First off, let me say that I am a fan of the Twilight books; while I probably won’t be putting them on my bookshelf next to Jane Austen any time soon, they were by no means difficult to read. In fact, I sucked all four of them down like Jell-O shots.
Part of the initial appeal–at least for me–was the story of the author: a young mother with three boys under the age of ten manages to crank out a 500 page novel in three months. And no, she wasn’t helping herself to her children’s Ritalin–she doesn’t even drink coffee. Naturally, as a fellow writer with young children, this piqued my curiosity–as well as made me insanely jealous. And so I internet-stalked her, hoping to find interviews where she might reveal the secrets behind her “writing with children” success.

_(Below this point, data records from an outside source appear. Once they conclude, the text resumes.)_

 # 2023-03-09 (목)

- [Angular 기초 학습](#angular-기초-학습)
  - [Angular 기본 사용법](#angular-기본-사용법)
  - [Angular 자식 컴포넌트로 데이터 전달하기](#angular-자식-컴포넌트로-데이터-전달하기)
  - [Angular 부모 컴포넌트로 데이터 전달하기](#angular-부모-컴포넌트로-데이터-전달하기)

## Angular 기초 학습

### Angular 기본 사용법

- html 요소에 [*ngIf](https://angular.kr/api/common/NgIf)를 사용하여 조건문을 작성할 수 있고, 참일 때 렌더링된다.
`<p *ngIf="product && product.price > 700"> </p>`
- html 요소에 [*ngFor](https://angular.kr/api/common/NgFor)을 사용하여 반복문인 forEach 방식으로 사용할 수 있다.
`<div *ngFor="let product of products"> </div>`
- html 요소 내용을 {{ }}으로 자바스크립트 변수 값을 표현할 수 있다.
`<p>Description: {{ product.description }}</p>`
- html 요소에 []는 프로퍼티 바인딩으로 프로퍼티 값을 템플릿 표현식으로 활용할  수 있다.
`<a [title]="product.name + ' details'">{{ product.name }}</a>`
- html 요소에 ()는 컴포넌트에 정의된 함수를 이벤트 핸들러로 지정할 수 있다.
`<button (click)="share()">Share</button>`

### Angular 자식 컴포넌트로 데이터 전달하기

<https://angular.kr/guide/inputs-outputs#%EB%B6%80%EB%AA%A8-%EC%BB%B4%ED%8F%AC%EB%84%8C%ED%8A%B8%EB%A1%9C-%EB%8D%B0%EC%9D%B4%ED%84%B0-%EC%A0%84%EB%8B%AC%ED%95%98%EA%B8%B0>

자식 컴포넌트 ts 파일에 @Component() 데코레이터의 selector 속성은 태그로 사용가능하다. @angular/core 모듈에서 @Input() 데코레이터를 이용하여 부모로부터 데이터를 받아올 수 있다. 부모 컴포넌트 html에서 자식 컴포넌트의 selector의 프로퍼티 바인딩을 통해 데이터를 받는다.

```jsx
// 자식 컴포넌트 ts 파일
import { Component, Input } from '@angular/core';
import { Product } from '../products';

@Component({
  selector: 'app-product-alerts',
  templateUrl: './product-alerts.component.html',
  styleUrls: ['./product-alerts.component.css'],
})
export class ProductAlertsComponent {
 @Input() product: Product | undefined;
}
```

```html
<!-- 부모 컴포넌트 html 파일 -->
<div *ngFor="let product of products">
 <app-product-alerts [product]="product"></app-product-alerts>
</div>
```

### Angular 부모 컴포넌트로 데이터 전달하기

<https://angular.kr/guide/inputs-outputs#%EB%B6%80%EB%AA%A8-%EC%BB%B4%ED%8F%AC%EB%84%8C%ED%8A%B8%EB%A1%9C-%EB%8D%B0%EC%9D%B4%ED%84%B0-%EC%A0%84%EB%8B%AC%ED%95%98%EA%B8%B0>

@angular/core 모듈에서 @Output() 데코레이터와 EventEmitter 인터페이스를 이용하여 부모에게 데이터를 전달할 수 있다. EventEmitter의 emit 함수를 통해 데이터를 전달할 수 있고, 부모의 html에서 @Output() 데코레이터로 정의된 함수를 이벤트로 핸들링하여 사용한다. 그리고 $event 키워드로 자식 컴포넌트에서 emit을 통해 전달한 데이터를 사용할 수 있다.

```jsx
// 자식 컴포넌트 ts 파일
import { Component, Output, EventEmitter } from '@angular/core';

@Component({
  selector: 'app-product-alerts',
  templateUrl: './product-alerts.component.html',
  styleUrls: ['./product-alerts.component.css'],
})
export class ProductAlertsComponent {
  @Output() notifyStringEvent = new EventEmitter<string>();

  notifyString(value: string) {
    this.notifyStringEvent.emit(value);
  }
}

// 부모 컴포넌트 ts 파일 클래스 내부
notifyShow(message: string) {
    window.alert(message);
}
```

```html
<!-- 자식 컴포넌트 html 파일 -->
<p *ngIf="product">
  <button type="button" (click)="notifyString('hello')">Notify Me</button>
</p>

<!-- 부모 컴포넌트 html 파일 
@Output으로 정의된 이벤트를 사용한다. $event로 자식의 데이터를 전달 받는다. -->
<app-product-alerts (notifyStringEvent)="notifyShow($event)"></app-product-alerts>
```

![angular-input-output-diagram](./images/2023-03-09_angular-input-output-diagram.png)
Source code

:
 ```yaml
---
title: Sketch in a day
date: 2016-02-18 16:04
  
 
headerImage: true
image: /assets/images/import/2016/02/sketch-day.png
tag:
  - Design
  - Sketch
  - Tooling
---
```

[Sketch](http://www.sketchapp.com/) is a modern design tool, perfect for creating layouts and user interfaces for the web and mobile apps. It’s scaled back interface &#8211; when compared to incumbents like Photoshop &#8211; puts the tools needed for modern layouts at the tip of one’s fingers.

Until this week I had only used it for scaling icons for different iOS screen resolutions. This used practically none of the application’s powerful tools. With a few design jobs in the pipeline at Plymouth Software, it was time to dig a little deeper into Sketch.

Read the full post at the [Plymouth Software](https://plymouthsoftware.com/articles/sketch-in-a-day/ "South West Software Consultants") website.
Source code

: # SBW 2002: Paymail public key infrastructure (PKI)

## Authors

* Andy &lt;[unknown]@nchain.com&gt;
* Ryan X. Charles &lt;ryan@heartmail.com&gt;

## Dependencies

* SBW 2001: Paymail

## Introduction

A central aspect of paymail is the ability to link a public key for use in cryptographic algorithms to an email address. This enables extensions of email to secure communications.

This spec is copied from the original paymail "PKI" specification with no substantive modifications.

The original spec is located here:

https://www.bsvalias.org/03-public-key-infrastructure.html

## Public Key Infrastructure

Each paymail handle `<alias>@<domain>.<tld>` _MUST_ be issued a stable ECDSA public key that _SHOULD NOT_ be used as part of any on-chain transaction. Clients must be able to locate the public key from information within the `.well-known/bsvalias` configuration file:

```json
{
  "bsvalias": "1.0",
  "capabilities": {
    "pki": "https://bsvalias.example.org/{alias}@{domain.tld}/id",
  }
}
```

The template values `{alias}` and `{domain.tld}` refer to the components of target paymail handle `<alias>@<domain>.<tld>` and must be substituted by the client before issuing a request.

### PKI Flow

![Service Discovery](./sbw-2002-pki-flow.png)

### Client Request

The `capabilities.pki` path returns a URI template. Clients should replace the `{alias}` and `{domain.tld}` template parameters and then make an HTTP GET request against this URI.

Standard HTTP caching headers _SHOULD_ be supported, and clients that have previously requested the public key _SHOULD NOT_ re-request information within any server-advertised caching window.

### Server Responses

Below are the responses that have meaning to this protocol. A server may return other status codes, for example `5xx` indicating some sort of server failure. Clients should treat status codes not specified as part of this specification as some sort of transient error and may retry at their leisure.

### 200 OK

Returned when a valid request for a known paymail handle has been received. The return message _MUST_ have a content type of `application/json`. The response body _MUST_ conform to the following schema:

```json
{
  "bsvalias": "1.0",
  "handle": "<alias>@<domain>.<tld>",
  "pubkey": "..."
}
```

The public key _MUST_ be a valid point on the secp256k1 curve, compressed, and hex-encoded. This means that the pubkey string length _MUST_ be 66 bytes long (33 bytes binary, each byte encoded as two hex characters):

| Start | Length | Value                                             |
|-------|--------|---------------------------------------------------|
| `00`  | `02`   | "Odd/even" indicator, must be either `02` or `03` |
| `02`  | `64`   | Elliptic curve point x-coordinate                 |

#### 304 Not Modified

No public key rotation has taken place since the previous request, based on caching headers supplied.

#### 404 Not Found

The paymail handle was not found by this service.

Does she put NyQuil on their pancakes instead of Mrs. Butterworth’s? Do the kids have a playroom that is so well sound-proofed that it makes the gun shop basement in Pulp Fiction seem amateurish by comparison? Is there, perhaps, a nanny?
The answer to all of these questions was, surprisingly, “no.” In fact, in one interview she talked about how she “liked to write out in the middle of the house, so she could keep an eye on what was going on.” That’s when I realized that, unfortunately, I was never going to be able to glean any useful “writing with children” tips from her, because apparently she and I were of two completely different species.
First: who wants to “keep an eye on their kids”? If you know what they’re doing, then you are obligated to get up and stop them. If there is one thing that I have learned from my kids, it is that “I didn’t know” is an almost foolproof excuse.
Secondly, though, there is the fact that if you are somewhere where you can keep an eye on them, then that means that they can keep an eye on you. This totally negates a parent’s greatest weapon: the illusion of omnipotence, also known as The Wizard of Oz ploy. Letting your kids know that you found out about their transgressions using traditional methods (“I saw you hit your brother”) is the same as having the curtain pulled back on the Great and Powerful Oz. It’s so much better to cast the illusion of being at the center of an extensive network of spies, all of them willing to sell out your child at any time. (“My sources tell me that you were hitting your brother today. On the head. With your right fist. Repeatedly.”)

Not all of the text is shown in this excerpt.